Smith continues, “I served on the Ways and Means subcommittee for the general government, which oversees the budget for the general treasuries of the state. I get what's going on. Not everyone in the city drives an expensive car or buys $4 tomatoes. We need a city that works for everyone.” He said he had supported legislation to have public funds deposited in local banks and credit unions “so that we can be a little freer from the whims of Wall Street. I get what's going on, and I can get it done”.

“But you need to not just vote for me, but participate. I don't think the City Commissioners are bad, I don't think they don't care. But most of the lobbying is not focused on east Portland. I urge people to get involved.
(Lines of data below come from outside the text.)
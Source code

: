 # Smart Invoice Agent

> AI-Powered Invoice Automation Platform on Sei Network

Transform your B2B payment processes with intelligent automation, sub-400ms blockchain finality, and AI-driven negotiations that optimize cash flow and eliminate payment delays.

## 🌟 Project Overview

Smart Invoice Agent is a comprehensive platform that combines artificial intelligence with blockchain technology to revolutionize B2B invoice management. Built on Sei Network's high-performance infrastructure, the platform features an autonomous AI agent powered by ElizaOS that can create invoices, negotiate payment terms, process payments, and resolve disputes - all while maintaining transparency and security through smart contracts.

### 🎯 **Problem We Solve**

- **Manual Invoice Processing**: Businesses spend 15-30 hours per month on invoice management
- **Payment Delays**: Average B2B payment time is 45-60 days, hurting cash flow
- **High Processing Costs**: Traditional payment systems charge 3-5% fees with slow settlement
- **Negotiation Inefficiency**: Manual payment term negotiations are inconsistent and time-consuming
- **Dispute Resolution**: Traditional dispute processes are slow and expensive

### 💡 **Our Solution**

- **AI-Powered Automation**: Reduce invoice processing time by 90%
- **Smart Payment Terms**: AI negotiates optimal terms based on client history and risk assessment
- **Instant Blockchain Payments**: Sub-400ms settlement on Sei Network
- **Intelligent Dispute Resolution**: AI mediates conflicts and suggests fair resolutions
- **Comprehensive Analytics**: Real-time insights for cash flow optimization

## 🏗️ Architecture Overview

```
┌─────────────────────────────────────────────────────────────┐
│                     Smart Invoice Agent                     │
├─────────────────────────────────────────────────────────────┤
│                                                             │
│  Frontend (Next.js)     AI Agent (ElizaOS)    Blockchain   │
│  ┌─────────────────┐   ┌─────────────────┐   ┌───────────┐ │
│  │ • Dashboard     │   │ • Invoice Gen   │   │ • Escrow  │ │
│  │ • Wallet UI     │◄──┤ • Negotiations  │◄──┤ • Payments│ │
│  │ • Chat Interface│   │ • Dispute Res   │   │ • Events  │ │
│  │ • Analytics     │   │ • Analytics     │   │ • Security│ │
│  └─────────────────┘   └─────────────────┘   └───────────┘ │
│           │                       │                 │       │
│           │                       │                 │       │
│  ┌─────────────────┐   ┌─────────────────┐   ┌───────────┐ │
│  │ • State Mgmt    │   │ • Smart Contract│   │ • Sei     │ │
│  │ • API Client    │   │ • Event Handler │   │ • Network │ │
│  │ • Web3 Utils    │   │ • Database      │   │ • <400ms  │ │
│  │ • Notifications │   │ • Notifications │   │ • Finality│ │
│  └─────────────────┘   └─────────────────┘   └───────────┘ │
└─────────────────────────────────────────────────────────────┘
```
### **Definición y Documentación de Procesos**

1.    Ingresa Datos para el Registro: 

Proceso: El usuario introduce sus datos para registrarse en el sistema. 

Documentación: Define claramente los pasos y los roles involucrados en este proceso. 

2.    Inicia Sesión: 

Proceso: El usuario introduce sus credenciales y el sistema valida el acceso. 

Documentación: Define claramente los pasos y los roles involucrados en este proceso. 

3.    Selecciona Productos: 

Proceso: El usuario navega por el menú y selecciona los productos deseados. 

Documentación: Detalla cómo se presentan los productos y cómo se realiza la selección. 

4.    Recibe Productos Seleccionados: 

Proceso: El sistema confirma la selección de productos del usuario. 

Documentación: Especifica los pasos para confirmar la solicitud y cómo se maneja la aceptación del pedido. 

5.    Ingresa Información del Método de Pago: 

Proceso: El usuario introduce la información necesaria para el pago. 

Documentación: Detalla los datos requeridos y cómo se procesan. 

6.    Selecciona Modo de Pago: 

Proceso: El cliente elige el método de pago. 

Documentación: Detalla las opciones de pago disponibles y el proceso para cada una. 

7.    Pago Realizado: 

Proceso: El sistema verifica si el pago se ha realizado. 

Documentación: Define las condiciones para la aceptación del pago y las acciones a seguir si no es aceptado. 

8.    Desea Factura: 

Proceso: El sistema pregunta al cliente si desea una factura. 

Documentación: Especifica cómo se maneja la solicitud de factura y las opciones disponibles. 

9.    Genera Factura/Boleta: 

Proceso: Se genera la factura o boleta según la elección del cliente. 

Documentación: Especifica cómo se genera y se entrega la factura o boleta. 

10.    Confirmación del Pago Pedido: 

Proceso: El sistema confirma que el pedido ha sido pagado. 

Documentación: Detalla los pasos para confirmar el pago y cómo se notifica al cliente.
Go to your neighborhood association, come to City Hall, come to the meetings I'll hold in east Portland on issues and problems they care about.”

This raised another question for us: With all this east Portland focus, is there a reason for the rest of the city to vote for Smith?

“When I got into this race, there were a couple of smart people who suggested I not talk about east Portland too much,” Smith replied. “The neighborhoods here have less money and are less powerful, they said. It sounded smart at first, but then it started to sound false. I have made my case in parties and forums across the city. Southwest Portland, say, will always have the ears of all four commissioners and the mayor. There are unpaved roads in east Portland and Southwest. MAX lines stretch the breadth of the city. The tax base and economics are all linked. It's not east Portland versus west Portland; it's that for Portland to work, all of Portland needs to work, and that includes east Portland.

“And the Mid-county Memo will continue to have access to me when I'm mayor.”

We were not worried.

There is an old debater's strategy that goes, “If you're not comfortable answering the question you've been asked, find one you are comfortable with and answer that instead.” At times, notably in response to the “conundrum” of the Gateway Urban Renewal District, Smith seems to stray a bit from the question at hand. He also volunteers much that he was not asked. This last could be ascribed to his eagerness to get his point across. Perhaps he heeds singer Phil Ochs' advice, “So I'd like to make a promise, and I'd like to make a vow/That if I have something to say, sir, I'm gonna say it now.”